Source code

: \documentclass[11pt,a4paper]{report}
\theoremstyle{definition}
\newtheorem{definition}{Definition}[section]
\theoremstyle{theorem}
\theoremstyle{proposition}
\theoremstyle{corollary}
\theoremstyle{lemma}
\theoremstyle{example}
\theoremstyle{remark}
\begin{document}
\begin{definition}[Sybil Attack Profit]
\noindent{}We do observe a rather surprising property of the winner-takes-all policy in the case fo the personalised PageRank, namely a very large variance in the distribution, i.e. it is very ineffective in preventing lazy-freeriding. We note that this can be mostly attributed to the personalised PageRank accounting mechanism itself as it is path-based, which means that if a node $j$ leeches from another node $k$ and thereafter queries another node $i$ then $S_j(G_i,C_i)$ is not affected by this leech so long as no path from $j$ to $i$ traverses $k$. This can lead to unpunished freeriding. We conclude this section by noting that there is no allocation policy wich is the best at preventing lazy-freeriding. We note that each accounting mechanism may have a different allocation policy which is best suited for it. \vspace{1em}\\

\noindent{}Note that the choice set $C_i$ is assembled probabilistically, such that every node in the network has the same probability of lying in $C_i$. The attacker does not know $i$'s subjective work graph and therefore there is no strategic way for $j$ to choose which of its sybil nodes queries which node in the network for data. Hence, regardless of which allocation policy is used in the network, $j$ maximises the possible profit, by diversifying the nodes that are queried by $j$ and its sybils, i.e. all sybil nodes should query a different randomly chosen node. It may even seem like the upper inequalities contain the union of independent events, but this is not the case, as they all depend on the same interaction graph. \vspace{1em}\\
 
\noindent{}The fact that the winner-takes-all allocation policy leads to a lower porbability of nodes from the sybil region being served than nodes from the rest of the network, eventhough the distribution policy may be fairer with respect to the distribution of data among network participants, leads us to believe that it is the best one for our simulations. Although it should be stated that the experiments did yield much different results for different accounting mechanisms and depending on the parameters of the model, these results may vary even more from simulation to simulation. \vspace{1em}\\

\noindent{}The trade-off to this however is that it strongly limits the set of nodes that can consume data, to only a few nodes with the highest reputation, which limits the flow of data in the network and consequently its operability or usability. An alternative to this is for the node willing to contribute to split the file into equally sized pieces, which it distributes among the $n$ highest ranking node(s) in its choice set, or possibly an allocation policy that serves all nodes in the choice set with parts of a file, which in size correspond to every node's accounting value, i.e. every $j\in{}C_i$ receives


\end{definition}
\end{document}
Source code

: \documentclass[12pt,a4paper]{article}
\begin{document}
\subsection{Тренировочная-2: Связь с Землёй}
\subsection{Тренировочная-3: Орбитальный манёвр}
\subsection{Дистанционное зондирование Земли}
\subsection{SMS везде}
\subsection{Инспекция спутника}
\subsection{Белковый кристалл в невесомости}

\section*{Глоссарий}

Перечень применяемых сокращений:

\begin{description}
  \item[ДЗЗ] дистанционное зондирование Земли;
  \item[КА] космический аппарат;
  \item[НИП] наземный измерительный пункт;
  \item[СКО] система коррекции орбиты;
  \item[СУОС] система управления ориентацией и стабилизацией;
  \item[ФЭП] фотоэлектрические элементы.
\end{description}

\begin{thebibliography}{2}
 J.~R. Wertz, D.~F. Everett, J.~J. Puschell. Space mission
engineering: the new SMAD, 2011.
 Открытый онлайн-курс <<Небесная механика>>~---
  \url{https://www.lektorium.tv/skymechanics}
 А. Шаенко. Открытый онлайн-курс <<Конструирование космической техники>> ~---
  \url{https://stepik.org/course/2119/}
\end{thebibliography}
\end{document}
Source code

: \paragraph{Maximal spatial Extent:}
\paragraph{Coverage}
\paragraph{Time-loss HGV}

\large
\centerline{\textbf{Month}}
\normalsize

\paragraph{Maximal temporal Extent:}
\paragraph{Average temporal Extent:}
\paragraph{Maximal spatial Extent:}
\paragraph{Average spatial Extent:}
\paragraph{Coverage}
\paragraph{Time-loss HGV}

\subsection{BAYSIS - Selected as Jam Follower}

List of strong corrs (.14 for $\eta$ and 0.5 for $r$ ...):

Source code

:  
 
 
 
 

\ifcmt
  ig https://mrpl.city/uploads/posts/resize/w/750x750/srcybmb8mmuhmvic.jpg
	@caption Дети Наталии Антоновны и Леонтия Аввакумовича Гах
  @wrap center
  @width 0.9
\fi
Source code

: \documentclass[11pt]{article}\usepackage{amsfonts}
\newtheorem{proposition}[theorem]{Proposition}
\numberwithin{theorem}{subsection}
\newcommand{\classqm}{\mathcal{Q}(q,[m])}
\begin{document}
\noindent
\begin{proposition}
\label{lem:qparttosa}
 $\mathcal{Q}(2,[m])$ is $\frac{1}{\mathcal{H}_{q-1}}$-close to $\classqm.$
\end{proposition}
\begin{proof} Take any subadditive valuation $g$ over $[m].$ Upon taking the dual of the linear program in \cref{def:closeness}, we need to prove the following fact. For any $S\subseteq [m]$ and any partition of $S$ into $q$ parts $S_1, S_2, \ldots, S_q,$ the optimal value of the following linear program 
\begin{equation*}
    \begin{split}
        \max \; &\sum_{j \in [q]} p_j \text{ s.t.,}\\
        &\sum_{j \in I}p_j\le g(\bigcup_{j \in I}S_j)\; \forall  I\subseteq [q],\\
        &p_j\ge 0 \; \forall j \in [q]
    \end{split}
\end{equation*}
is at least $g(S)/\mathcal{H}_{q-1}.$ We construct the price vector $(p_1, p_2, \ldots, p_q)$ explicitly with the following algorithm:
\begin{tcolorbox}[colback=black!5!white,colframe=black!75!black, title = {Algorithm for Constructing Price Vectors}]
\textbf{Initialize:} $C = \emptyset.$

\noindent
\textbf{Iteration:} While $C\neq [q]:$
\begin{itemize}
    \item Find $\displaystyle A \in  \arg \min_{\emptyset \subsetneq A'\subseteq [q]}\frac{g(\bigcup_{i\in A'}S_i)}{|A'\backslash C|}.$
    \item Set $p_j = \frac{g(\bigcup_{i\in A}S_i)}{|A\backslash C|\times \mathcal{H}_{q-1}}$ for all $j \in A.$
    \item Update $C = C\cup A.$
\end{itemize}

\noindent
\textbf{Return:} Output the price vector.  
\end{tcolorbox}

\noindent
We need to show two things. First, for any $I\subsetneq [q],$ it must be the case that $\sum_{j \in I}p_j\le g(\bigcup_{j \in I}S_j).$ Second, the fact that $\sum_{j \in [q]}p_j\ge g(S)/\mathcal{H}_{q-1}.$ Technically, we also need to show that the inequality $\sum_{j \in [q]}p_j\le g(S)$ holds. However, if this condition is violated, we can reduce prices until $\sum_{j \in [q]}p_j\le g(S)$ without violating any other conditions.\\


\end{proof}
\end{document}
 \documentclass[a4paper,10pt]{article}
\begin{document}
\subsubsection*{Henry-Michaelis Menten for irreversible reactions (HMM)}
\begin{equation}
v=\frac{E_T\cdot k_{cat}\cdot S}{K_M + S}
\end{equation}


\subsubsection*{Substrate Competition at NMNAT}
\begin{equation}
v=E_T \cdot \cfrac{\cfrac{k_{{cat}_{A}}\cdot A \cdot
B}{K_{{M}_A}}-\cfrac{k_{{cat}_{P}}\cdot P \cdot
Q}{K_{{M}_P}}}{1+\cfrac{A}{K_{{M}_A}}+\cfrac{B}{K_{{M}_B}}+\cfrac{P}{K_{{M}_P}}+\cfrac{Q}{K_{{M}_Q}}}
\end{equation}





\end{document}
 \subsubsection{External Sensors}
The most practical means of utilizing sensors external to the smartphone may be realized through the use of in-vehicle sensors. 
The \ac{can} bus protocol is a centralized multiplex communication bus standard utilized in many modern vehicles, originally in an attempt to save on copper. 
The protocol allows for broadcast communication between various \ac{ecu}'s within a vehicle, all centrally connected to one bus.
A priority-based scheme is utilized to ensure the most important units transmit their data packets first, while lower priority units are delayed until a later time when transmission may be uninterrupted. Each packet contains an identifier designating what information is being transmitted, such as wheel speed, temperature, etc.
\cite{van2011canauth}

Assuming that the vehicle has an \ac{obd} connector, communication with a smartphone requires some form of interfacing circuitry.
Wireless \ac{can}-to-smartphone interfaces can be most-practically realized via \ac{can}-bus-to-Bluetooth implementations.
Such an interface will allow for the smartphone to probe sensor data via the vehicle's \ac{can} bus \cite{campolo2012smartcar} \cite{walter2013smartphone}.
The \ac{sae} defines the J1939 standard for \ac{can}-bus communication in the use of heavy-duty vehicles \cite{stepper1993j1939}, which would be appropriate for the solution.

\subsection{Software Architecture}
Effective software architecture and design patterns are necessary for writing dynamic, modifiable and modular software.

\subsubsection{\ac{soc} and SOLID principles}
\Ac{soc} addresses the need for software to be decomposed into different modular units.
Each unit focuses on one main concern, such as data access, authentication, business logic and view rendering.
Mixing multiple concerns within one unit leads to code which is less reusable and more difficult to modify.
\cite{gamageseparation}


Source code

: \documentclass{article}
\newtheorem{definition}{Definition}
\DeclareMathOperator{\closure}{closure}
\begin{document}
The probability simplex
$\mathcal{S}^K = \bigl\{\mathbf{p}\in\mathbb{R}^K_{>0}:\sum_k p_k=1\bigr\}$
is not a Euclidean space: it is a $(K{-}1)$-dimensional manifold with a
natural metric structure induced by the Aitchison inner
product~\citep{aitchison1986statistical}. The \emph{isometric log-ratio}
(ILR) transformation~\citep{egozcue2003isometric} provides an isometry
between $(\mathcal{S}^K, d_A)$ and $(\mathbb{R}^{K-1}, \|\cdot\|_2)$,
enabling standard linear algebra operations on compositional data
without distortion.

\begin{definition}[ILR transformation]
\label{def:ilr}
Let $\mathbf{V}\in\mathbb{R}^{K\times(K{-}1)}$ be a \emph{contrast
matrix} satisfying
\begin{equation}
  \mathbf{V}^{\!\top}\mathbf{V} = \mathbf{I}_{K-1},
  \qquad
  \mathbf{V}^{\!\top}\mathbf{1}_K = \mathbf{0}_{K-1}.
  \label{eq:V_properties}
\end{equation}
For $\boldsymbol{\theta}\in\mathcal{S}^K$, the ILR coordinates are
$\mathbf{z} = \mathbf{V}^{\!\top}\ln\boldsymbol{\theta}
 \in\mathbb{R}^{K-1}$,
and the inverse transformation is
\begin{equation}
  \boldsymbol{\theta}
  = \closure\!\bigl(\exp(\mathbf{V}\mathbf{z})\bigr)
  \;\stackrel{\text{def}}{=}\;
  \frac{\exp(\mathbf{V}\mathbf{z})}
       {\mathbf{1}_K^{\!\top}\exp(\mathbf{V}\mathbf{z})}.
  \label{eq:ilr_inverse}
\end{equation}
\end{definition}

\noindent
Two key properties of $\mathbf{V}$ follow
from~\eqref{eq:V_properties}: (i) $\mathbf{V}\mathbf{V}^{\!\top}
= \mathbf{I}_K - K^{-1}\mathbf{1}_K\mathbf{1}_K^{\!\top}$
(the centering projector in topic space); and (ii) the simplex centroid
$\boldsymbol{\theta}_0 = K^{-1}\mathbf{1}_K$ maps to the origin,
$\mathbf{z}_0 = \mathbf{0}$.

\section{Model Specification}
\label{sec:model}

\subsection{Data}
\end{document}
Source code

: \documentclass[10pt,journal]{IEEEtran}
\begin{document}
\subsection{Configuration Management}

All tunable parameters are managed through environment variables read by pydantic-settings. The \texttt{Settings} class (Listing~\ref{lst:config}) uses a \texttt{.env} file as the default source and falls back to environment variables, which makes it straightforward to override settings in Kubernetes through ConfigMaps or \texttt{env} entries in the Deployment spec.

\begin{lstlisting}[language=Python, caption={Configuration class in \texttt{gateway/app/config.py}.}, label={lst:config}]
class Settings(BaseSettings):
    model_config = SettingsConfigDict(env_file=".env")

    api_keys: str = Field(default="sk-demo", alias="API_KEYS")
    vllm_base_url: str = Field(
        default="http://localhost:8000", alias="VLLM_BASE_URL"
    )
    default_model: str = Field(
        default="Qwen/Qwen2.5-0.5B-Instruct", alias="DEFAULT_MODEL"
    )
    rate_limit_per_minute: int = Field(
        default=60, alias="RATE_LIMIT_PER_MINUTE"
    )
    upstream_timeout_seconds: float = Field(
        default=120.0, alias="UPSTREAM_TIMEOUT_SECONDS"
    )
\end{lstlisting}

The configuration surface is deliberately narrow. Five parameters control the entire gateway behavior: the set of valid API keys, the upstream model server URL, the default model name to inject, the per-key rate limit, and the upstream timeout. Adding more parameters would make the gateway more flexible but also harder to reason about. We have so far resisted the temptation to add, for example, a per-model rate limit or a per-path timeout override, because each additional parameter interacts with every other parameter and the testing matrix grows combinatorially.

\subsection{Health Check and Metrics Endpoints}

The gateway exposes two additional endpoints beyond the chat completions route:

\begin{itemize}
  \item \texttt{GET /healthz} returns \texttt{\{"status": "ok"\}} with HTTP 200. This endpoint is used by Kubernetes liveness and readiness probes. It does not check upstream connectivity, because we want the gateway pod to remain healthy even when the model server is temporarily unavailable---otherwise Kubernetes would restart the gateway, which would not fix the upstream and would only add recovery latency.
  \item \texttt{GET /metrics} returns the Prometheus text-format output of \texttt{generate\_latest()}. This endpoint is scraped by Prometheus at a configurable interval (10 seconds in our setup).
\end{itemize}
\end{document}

----------

From the lines above, copy those that contain the word "classqm".

**Exercise result:**
\newcommand{\classqm}{\mathcal{Q}(q,[m])}
 $\mathcal{Q}(2,[m])$ is $\frac{1}{\mathcal{H}_{q-1}}$-close to $\classqm.$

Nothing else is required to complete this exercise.